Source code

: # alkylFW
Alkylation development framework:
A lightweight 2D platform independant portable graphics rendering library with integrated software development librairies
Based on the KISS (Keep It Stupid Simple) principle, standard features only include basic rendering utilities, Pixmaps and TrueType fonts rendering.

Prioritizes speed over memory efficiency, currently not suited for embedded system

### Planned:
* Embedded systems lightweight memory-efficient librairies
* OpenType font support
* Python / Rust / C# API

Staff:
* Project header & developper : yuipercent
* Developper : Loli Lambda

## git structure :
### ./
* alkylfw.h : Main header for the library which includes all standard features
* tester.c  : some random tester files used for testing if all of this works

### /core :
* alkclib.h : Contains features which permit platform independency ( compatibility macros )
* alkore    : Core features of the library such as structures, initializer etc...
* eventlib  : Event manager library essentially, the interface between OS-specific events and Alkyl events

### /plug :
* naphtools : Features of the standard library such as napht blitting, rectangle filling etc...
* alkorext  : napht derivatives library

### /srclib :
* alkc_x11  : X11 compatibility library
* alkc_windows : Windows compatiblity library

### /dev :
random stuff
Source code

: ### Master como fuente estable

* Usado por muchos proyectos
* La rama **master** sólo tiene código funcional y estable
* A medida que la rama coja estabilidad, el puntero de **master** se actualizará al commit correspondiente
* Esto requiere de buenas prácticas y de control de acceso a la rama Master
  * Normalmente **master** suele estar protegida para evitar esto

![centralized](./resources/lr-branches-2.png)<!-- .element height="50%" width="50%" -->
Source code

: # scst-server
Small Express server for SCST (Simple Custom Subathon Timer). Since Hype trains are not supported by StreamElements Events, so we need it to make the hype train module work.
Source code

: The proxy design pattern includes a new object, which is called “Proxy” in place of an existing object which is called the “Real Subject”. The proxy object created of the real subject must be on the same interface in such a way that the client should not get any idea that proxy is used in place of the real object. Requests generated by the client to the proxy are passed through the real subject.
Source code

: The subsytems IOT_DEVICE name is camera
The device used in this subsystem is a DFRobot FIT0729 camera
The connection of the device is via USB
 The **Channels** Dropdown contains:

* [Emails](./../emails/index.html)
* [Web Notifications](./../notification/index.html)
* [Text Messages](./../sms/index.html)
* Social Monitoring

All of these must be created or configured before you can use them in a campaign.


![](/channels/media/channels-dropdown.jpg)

• • • •

Whenever the word "platform" appears in a line above, copy that line.

A lightweight 2D platform independant portable graphics rendering library with integrated software development librairies
* alkclib.h : Contains features which permit platform independency ( compatibility macros )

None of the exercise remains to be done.